Loin de tout ceux la quelques groupes des origines comme assassins ou NTM veulent nous donner une touche d 'espoir, font des textes à destination directe des habitants des cités ( "laisse pas traîner ton fils/ Si tu veux pas qu 'il glisse/ Qu 'il te ramène du vice")conscient qu 'il ne sert plus à rien de vouloir s 'adresser à l 'état ou aux media pour resoudre leurs problemes, ces groupes passent sur MCM et MTV la nuit, sur les radios, mélangés au groupes crées mediatiquement.
Mais eux gagnent beaucoup plus que de l 'argent, ils gagnent le respect de ceux qui les suivent depuis des années et constatent qu 'ils ne se sont pas fourvoyé chez Arthur, Boyer and Co

Pendant ce temps on a envoyé des habitants des cités nettoyer les plages polluées de bretagne dans des abjectes sorties "citoyennes" d 'interet général, la discrimination faciale continue à l 'entrée des boites et dans la vie active, les journées à glander dans la cité continuent, comme les agressions, le trafic de drogue toujours plus réprimées, les reportages catastrophistes sur les maux des cites....
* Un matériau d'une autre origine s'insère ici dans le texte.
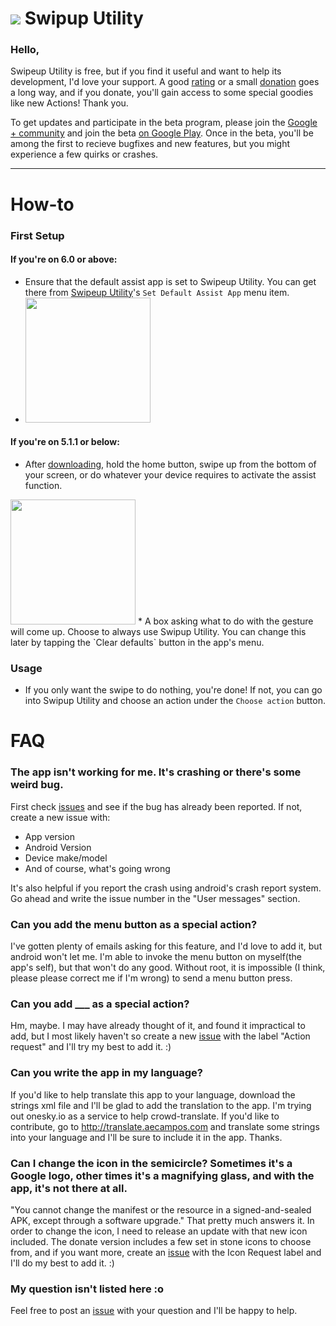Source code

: [![][SmIcon]][PlaystoreLink] Swipup Utility
======================
### Hello,
Swipeup Utility is free, but if you find it useful and want to help its development, I'd love your support. A good [rating][PlaystoreLink] or a small [donation][DonateLink] goes a long way, and if you donate, you'll gain access to some special goodies like new Actions!
Thank you.

To get updates and participate in the beta program, please join the [Google + community][G+community] and join the beta [on Google Play][gplaybetaLink]. Once in the beta, you'll be among the first to recieve bugfixes and new features, but you might experience a few quirks or crashes.

---

# How-to
### First Setup
#### If you're on 6.0 or above:
* Ensure that the default assist app is set to Swipeup Utility. You can get there from [Swipeup Utility][PlaystoreLink]'s `Set Default Assist App` menu item.
* <img src="https://ibin.co/2mPn4wQSAZoY.gif" width="200">
#### If you're on 5.1.1 or below:
* After [downloading][PlaystoreLink], hold the home button, swipe up from the bottom of your screen, or do whatever your device requires to activate the assist function.
<img src="https://ibin.co/2mPnYbOEsjUI.gif" width="200">
* A box asking what to do with the gesture will come up. Choose to always use Swipup Utility. You can change this later by tapping the `Clear defaults` button in the app's menu.

### Usage
* If you only want the swipe to do nothing, you're done! If not, you can go into Swipup Utility and choose an action under the `Choose action` button.


# FAQ




### The app isn't working for me. It's crashing or there's some weird bug.
First check [issues](https://github.com/aecl755/GoogleNowSwipeDisabler/issues) and see if the bug has already
been reported. If not, create a new issue with:

 * App version
 * Android Version
 * Device make/model
 * And of course, what's going wrong

It's also helpful if you report the crash using android's crash report system. Go ahead and write the issue number in the "User messages" section.

### Can you add the menu button as a special action?
I've gotten plenty of emails asking for this feature, and I'd love to add it, but android won't let me. I'm able to invoke the menu button on myself(the app's self), but that won't do any good. Without root, it is impossible (I think, please please correct me if I'm wrong) to send a menu button press.

### Can you add ___ as a special action?
Hm, maybe. I may have already thought of it, and found it impractical to add, but I most likely haven't so create a new [issue](https://github.com/aecl755/GoogleNowSwipeDisabler/issues) with the label "Action request" and I'll try my best to add it. :)


### Can you write the app in my language?
If you'd like to help translate this app to your language, download the strings xml file and I'll be glad to add the translation to the app.
I'm trying out onesky.io as a service to help crowd-translate. If you'd like to contribute, go to http://translate.aecampos.com and translate some strings into your language and I'll be sure to include it in the app. Thanks.

### Can I change the icon in the semicircle? Sometimes it's a Google logo, other times it's a magnifying glass, and with the app, it's not there at all.
"You cannot change the manifest or the resource in a signed-and-sealed APK, except through a software upgrade." That pretty much answers it. In order to change the icon, I need to release an update with that new icon included. The donate version includes a few set in stone icons to choose from, and if you want more, create an [issue](https://github.com/aecl755/GoogleNowSwipeDisabler/issues) with the Icon Request label and I'll do my best to add it. :)


### My question isn't listed here :o
Feel free to post an [issue](https://github.com/aecl755/GoogleNowSwipeDisabler/issues) with your question and I'll be happy to help. 


[PlaystoreLink]: https://play.google.com/store/apps/details?id=com.AdrianCampos.swipeuputility
[Icon]: https://lh6.ggpht.com/FVl8gWwP7R71hNpbvo38rXv8MjbvXPNAQUaERYC9_yYxFfNupj6dzG1h13cZXxZCYLI=w300-rw
[SmIcon]: https://lh6.ggpht.com/FVl8gWwP7R71hNpbvo38rXv8MjbvXPNAQUaERYC9_yYxFfNupj6dzG1h13cZXxZCYLI=w32-rw
[G+community]: https://plus.google.com/communities/101796628081413739274
[DonateLink]: https://play.google.com/store/apps/details?id=com.AdrianCampos.gnsddonate
[gplaybetaLink]: https://play.google.com/apps/testing/com.AdrianCampos.swipeuputility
Le rap français portait sans doute trop d 'espoir en lui, trop de rage, vouloir le canaliser l 'a détruit au lieu de le rendre intelligible.
La prise de conscience à eu lieu en partie mais la France black-blanc-beur a effacé des mémoires la France laborieuse des cites.

En 1991 NTM écrivait:
" Le rap n 'est pas un kit/ Que l 'on monte à l 'envers/ Récupérer l 'affaire/Pas si facile à faire/ Et prendre le train en marche/ N 'est pas une mince affaire/ Authentik voila une vertu bien rare/Pour être attribuée à tort et à travers/ Trop vite adjugée à des gens/ Qui ne sont que des blairs"



Cette phrase est plus que jamais d 'actualité, mais qui s 'en soucie aujourd'hui?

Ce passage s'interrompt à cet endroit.